LAS VEGAS – Jerry Colangelo insists he was not out to build a team of All-Stars when he created the USA Basketball national team program.

But maybe an All-Star team is exactly what the United States needed.

The Americans brought a strong one into their FIBA Americas tournament opener Wednesday night against Venezuela, one that looked more like the dominant U.S. teams of the 1990s than the ones who struggled so much in this decade.

Carmelo Anthony was on U.S. teams that managed only bronze medals in their past two events, and likes the way this one stacks up.

“I think it’s better than both teams just because we have more experience now,” he said. “We have guys who have been in situations, tough situations. Even though we lost last year, I think we took a step further toward where we want to be at.”

Or, where the Americans used to be.

When the United States starting using professional players for international events with the Dream Team in 1992, it was usually top pros. Players such as Shaquille O’Neal, Charles Barkley, David Robinson, Karl Malone and Scottie Pippen all made multiple appearances in USA uniforms during the ’90s.

The expected U.S. starting five in this tournament of Kobe Bryant, LeBron James, Anthony, Jason Kidd and either Amare Stoudemire or Dwight Howard are all players who someday could join their predecessors in the Hall of Fame.

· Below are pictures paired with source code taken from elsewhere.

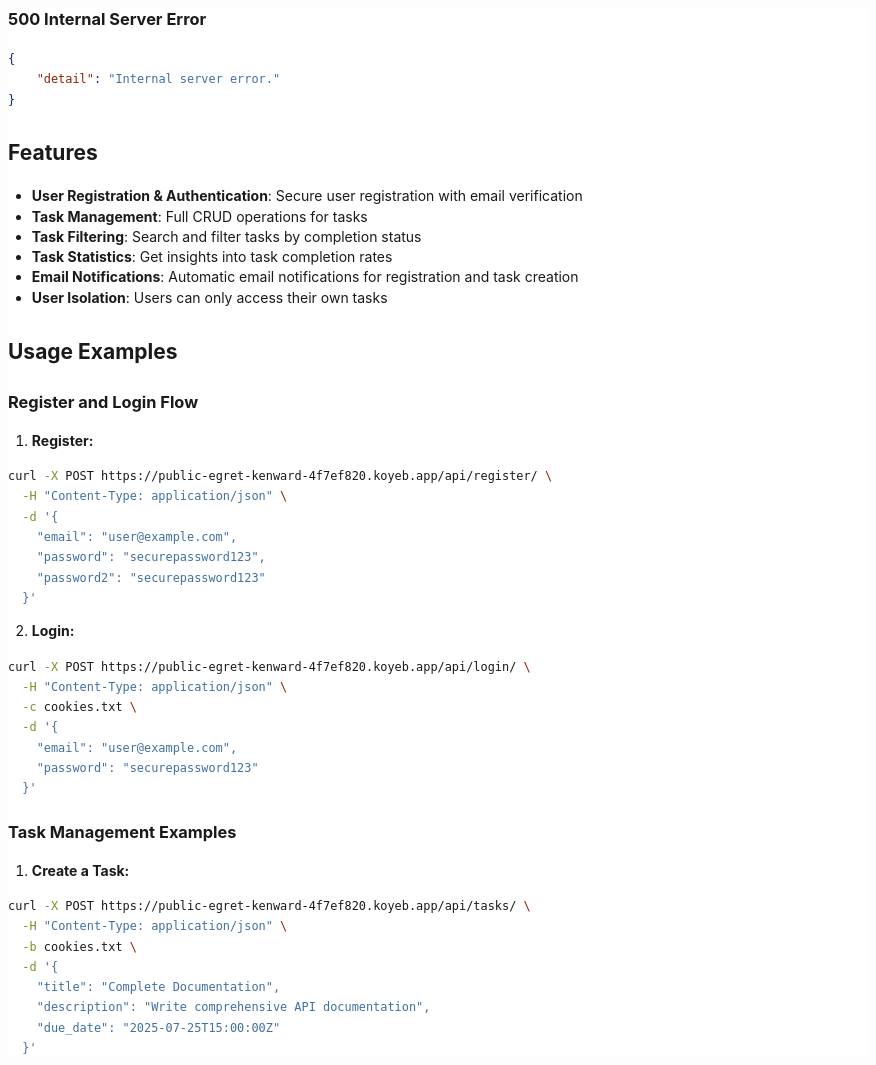 ### 500 Internal Server Error
```json
{
    "detail": "Internal server error."
}
```

## Features

- **User Registration & Authentication**: Secure user registration with email verification
- **Task Management**: Full CRUD operations for tasks
- **Task Filtering**: Search and filter tasks by completion status
- **Task Statistics**: Get insights into task completion rates
- **Email Notifications**: Automatic email notifications for registration and task creation
- **User Isolation**: Users can only access their own tasks

## Usage Examples

### Register and Login Flow

1. **Register:**
```bash
curl -X POST https://public-egret-kenward-4f7ef820.koyeb.app/api/register/ \
  -H "Content-Type: application/json" \
  -d '{
    "email": "user@example.com",
    "password": "securepassword123",
    "password2": "securepassword123"
  }'
```

2. **Login:**
```bash
curl -X POST https://public-egret-kenward-4f7ef820.koyeb.app/api/login/ \
  -H "Content-Type: application/json" \
  -c cookies.txt \
  -d '{
    "email": "user@example.com",
    "password": "securepassword123"
  }'
```

### Task Management Examples

1. **Create a Task:**
```bash
curl -X POST https://public-egret-kenward-4f7ef820.koyeb.app/api/tasks/ \
  -H "Content-Type: application/json" \
  -b cookies.txt \
  -d '{
    "title": "Complete Documentation",
    "description": "Write comprehensive API documentation",
    "due_date": "2025-07-25T15:00:00Z"
  }'
```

“All those guys playing at once like they did in 1992, the first Dream Team, we just haven’t had that opportunity to put all those guys together,” Kidd said. “But this team is just as talented as any team that’s been put together and we look forward to the challenge.”

Top NBA players started blowing off international play after the 2000 Olympics, and the United States paid for it with a horrendous sixth-place showing in the 2002 world championships, before the bronze medal performances in the ’04 Olympics and ’06 worlds.